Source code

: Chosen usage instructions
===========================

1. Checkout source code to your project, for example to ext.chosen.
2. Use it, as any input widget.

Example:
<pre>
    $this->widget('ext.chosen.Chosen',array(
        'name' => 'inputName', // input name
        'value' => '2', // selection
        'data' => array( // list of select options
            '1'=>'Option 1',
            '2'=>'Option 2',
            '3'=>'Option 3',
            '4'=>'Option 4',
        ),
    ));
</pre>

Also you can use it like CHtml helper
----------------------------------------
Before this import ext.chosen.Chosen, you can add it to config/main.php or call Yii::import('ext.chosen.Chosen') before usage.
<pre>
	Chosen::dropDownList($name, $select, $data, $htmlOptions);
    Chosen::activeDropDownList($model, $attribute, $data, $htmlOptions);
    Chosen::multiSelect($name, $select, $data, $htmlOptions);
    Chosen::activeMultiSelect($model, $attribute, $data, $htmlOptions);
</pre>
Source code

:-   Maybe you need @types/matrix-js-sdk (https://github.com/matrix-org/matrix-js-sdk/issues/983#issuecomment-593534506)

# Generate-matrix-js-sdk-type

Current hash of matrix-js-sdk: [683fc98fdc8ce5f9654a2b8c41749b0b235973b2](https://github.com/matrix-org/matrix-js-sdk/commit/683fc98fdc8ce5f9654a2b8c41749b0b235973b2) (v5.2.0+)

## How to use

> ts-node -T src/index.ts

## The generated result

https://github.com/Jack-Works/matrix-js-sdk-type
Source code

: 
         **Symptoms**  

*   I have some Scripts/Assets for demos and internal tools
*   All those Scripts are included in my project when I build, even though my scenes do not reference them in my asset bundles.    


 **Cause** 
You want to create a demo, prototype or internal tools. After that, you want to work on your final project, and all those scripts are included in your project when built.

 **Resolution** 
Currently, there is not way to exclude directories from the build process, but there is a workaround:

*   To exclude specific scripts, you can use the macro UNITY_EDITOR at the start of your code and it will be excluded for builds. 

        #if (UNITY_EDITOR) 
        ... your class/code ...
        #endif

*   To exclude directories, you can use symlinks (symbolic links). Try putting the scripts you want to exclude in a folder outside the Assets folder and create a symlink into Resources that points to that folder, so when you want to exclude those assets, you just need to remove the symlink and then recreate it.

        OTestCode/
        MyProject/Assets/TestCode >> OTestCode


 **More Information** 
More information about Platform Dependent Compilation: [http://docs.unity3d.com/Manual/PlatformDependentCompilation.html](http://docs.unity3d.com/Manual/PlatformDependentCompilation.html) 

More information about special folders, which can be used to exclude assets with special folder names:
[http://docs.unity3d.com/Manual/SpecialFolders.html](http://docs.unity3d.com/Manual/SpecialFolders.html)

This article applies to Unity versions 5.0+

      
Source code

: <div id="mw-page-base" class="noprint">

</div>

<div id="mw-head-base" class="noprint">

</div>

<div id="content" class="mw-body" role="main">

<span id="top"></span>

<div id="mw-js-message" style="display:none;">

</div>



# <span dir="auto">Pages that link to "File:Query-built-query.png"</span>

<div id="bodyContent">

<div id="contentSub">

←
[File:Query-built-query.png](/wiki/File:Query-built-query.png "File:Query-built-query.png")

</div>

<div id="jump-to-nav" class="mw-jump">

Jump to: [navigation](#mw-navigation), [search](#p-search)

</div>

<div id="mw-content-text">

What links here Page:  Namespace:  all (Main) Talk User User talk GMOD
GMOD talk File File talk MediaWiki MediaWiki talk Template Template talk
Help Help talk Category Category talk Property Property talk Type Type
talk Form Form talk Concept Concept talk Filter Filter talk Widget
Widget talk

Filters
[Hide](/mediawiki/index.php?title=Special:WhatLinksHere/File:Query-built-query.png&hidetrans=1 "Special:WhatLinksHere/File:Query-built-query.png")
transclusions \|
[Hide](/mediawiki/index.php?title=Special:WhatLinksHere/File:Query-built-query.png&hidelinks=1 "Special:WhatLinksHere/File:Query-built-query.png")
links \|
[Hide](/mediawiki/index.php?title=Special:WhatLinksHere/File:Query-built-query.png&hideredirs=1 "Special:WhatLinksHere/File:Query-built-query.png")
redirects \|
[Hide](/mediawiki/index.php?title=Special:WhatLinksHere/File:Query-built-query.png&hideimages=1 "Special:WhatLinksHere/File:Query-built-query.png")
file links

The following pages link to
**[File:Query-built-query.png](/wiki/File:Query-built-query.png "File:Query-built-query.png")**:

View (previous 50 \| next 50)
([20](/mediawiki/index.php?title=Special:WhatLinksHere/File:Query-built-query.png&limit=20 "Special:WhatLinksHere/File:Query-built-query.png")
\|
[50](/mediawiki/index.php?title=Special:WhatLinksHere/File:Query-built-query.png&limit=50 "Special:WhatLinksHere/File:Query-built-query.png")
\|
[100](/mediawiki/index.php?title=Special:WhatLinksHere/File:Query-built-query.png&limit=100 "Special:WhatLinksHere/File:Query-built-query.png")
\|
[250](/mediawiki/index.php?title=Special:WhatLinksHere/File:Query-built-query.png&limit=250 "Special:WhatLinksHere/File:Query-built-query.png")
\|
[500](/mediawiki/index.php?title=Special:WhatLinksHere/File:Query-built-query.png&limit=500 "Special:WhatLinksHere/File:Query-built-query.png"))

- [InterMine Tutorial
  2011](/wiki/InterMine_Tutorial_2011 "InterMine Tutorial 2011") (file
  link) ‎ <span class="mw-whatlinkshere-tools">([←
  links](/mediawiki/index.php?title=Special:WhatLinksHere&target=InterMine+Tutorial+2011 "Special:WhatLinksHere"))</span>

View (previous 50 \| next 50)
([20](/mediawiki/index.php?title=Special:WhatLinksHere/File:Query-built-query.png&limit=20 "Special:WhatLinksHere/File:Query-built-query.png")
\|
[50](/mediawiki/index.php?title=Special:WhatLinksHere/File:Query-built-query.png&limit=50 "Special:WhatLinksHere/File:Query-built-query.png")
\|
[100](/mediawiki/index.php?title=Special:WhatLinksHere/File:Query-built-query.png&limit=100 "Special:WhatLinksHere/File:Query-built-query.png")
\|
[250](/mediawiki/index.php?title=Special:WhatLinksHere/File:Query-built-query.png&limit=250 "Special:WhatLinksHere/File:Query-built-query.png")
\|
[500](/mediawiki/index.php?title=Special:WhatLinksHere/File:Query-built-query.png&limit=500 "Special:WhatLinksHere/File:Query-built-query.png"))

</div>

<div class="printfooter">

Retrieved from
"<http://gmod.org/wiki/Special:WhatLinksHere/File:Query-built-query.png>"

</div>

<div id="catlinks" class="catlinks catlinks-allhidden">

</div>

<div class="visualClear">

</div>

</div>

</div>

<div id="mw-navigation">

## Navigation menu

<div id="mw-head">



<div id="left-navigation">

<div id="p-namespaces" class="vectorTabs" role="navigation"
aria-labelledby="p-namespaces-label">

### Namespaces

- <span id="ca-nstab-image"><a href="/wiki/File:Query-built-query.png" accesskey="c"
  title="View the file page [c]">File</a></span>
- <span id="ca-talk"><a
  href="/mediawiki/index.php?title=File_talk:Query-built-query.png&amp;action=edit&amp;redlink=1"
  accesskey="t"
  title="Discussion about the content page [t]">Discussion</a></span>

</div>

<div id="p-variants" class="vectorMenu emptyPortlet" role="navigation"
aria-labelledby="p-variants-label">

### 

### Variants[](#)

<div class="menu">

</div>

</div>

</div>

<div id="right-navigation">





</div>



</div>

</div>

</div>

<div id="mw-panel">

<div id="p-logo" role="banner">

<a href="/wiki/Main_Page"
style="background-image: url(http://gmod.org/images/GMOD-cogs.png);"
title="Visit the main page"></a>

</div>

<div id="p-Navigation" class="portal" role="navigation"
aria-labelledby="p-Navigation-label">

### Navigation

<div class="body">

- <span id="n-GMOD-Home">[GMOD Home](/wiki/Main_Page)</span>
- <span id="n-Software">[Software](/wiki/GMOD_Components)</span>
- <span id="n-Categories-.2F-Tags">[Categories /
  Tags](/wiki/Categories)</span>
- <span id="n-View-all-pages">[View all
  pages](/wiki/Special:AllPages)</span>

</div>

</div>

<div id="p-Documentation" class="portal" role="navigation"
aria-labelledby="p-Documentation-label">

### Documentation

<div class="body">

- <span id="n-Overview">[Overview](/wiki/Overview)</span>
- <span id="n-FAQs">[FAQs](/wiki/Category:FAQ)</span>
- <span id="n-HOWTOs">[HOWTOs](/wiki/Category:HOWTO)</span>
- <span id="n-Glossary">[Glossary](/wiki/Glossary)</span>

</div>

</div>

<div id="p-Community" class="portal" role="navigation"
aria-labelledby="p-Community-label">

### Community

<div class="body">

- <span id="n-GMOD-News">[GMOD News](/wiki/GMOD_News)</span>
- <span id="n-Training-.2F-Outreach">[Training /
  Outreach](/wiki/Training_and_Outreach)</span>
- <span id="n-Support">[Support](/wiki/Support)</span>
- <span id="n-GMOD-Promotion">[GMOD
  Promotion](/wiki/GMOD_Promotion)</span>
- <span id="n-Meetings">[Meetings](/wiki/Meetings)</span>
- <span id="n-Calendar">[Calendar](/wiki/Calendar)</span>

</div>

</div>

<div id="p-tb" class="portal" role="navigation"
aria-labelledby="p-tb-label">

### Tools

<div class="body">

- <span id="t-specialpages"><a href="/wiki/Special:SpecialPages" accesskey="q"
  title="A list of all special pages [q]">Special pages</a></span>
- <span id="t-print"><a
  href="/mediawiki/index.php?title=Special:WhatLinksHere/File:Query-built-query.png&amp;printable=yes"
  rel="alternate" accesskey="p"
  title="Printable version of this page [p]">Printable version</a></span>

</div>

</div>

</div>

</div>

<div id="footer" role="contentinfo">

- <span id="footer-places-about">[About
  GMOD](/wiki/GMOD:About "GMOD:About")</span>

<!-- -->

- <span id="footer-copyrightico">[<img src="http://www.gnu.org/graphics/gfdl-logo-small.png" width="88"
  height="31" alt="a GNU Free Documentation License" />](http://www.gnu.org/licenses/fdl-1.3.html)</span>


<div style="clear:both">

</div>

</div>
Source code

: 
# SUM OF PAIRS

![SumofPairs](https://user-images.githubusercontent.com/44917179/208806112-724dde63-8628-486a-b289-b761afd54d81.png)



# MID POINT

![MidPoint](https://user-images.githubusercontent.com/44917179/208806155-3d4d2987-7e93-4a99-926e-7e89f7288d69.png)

--------------------------------------------------

Lines from the top of the entries through the line with "https://github.com/Jack-Works/matrix-js-sdk-type" are to be transcribed exactly, and nothing more.

_Result of this task:_
Source code

: Chosen usage instructions
===========================

1. Checkout source code to your project, for example to ext.chosen.
2. Use it, as any input widget.

Example:
<pre>
    $this->widget('ext.chosen.Chosen',array(
        'name' => 'inputName', // input name
        'value' => '2', // selection
        'data' => array( // list of select options
            '1'=>'Option 1',
            '2'=>'Option 2',
            '3'=>'Option 3',
            '4'=>'Option 4',
        ),
    ));
</pre>

Also you can use it like CHtml helper
----------------------------------------
Before this import ext.chosen.Chosen, you can add it to config/main.php or call Yii::import('ext.chosen.Chosen') before usage.
<pre>
	Chosen::dropDownList($name, $select, $data, $htmlOptions);
    Chosen::activeDropDownList($model, $attribute, $data, $htmlOptions);
    Chosen::multiSelect($name, $select, $data, $htmlOptions);
    Chosen::activeMultiSelect($model, $attribute, $data, $htmlOptions);
</pre>
Source code

:-   Maybe you need @types/matrix-js-sdk (https://github.com/matrix-org/matrix-js-sdk/issues/983#issuecomment-593534506)

# Generate-matrix-js-sdk-type

Current hash of matrix-js-sdk: [683fc98fdc8ce5f9654a2b8c41749b0b235973b2](https://github.com/matrix-org/matrix-js-sdk/commit/683fc98fdc8ce5f9654a2b8c41749b0b235973b2) (v5.2.0+)

## How to use

> ts-node -T src/index.ts

## The generated result

https://github.com/Jack-Works/matrix-js-sdk-type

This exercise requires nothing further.